- **AVAILABLE RECORDS**:

################

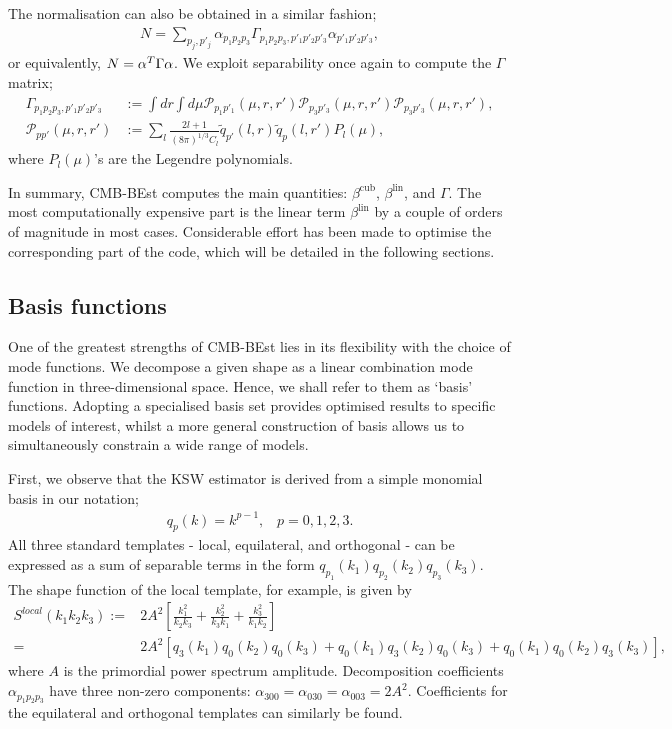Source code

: The normalisation can also be obtained in a similar fashion;
\begin{align}
	N = \sum_{p_j, p'_j} \alpha_{p_1 p_2 p_3} \Gamma_{p_1 p_2 p_3, p'_1 p'_2 p'_3} \alpha_{p'_1 p'_2 p'_3}, \label{eqn:normlisation_from_gamma}
\end{align}
or equivalently, $N = \mathbf{\alpha}^T \Gamma \mathbf{\alpha}$. We exploit separability once again to compute the $\Gamma$ matrix;
\begin{align}
	\Gamma_{p_1 p_2 p_3, p'_1 p'_2 p'_3} &:= \int dr \int d\mu \mathcal{P}_{p_1 p'_1}(\mu, r, r') \mathcal{P}_{p_3 p'_3}(\mu, r, r') \mathcal{P}_{p_3 p'_3}(\mu, r, r'), 	\label{def:gamma} 	\\
	\mathcal{P}_{p p'}(\mu, r, r') &:= \sum_l \frac{2l+1}{(8\pi)^{1/3} C_l} \tilde{q}_{p'}(l,r) \tilde{q}_p(l,r') P_l(\mu),
\end{align}
where $P_l(\mu)$'s are the Legendre polynomials.

In summary, CMB-BEst computes the main quantities: $\beta^\text{cub}$, $\beta^\text{lin}$, and $\Gamma$. The most computationally expensive part is the linear term $\beta^\text{lin}$ by a couple of orders of magnitude in most cases. Considerable effort has been made to optimise the corresponding part of the code, which will be detailed in the following sections.

\subsection{Basis functions} \label{section:basis_functions}

One of the greatest strengths of CMB-BEst lies in its flexibility with the choice of mode functions. We decompose a given shape as a linear combination mode function in three-dimensional space. Hence, we shall refer to them as `basis' functions. Adopting a specialised basis set provides optimised results to specific models of interest, whilst a more general construction of basis allows us to simultaneously constrain a wide range of models.

First, we observe that the KSW estimator \cite{Komatsu2005} is derived from a simple monomial basis in our notation;
\begin{align}
	q_p(k) = k^{p-1}, \;\;\; p = 0, 1, 2, 3.
\end{align}
All three standard templates - local, equilateral, and orthogonal - can be expressed as a sum of separable terms in the form $q_{p_1}(k_1) q_{p_2}(k_2) q_{p_3}(k_3)$. The shape function of the local template, for example, is given by
\begin{align}
	S^{local}(k_1 k_2 k_3) :=& 2A^2 \left[ \frac{k_1^2}{k_2 k_3} + \frac{k_2^2}{k_3 k_1} + \frac{k_3^2}{k_1 k_2}  \right] \\
	=& 2A^2 \left[q_3(k_1)q_0(k_2)q_0(k_3) + q_0(k_1)q_3(k_2)q_0(k_3) + q_0(k_1)q_0(k_2)q_3(k_3) \right],
\end{align}
where $A$ is the primordial power spectrum amplitude. Decomposition coefficients $\alpha_{p_1 p_2 p_3}$ have three non-zero components: $\alpha_{300} = \alpha_{030} = \alpha_{003} = 2A^2$. Coefficients for the equilateral and orthogonal templates can similarly be found.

################

- **EXERCISE PROMPT**:
Once you have found every line above holding the word "right", copy those lines.

- **REPLY**:
	S^{local}(k_1 k_2 k_3) :=& 2A^2 \left[ \frac{k_1^2}{k_2 k_3} + \frac{k_2^2}{k_3 k_1} + \frac{k_3^2}{k_1 k_2}  \right] \\
	=& 2A^2 \left[q_3(k_1)q_0(k_2)q_0(k_3) + q_0(k_1)q_3(k_2)q_0(k_3) + q_0(k_1)q_0(k_2)q_3(k_3) \right],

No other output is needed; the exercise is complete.